#### Source data

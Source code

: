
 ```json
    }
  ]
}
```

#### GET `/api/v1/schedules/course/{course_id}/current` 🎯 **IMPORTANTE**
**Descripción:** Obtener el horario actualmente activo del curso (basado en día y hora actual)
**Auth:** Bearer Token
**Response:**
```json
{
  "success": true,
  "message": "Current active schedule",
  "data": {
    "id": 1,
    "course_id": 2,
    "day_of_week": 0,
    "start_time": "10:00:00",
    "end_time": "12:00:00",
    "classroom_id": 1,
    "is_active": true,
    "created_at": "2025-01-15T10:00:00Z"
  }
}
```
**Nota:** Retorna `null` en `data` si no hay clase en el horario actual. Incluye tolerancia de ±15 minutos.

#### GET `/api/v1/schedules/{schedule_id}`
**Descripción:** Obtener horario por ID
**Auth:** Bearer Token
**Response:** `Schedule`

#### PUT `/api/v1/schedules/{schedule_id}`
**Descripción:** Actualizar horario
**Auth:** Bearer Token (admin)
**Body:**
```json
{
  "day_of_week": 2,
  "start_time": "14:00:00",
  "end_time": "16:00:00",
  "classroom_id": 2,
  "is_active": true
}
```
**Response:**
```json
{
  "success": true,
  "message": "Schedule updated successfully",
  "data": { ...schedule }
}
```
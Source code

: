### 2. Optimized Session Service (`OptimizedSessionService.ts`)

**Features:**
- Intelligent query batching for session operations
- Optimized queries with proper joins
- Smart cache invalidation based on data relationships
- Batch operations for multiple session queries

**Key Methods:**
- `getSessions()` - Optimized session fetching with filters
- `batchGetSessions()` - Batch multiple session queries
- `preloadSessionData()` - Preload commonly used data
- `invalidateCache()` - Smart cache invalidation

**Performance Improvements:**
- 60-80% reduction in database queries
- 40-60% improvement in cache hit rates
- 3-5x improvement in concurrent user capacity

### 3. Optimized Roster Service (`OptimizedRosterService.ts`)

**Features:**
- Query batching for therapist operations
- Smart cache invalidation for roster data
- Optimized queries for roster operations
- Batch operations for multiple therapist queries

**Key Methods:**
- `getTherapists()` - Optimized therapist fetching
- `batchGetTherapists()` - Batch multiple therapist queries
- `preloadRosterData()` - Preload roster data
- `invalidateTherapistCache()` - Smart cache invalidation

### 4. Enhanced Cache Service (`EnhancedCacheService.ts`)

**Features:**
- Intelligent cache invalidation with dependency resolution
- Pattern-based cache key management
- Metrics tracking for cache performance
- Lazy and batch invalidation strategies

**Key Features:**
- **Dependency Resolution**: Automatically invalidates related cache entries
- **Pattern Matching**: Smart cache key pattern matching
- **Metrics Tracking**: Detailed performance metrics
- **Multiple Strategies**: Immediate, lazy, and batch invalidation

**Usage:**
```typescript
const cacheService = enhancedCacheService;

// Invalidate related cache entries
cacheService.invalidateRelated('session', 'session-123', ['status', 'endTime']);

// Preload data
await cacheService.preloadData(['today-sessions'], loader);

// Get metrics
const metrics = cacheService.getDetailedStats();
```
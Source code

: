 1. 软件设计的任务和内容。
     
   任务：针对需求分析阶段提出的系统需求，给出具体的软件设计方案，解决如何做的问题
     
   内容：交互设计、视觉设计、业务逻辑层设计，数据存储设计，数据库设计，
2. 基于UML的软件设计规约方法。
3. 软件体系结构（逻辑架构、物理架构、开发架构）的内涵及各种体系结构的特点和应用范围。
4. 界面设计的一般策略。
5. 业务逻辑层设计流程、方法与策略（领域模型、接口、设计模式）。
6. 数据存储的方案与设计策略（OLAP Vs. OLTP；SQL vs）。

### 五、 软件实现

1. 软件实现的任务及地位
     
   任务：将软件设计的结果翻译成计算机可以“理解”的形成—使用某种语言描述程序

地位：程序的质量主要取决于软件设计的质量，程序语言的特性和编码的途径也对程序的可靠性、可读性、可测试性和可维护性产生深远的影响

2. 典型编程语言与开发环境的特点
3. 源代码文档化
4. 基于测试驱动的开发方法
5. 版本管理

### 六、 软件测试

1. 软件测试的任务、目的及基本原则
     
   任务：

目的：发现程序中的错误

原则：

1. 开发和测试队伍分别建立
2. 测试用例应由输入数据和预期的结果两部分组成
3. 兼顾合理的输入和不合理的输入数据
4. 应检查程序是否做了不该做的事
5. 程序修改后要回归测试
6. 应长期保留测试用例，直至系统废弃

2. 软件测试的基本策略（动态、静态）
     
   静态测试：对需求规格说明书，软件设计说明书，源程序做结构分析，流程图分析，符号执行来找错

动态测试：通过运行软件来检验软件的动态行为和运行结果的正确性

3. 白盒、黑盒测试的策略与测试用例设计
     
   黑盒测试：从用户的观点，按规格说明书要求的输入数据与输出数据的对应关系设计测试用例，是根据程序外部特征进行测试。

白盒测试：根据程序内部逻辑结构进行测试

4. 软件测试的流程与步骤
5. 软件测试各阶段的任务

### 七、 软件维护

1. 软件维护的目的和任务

########

• The problem: Up to and including the line with "de ±15 minutos.", print every line of the records from the start.

• Exercise answer:
Source code

:
 ```json
    }
  ]
}
```

#### GET `/api/v1/schedules/course/{course_id}/current` 🎯 **IMPORTANTE**
**Descripción:** Obtener el horario actualmente activo del curso (basado en día y hora actual)
**Auth:** Bearer Token
**Response:**
```json
{
  "success": true,
  "message": "Current active schedule",
  "data": {
    "id": 1,
    "course_id": 2,
    "day_of_week": 0,
    "start_time": "10:00:00",
    "end_time": "12:00:00",
    "classroom_id": 1,
    "is_active": true,
    "created_at": "2025-01-15T10:00:00Z"
  }
}
```
**Nota:** Retorna `null` en `data` si no hay clase en el horario actual. Incluye tolerancia de ±15 minutos.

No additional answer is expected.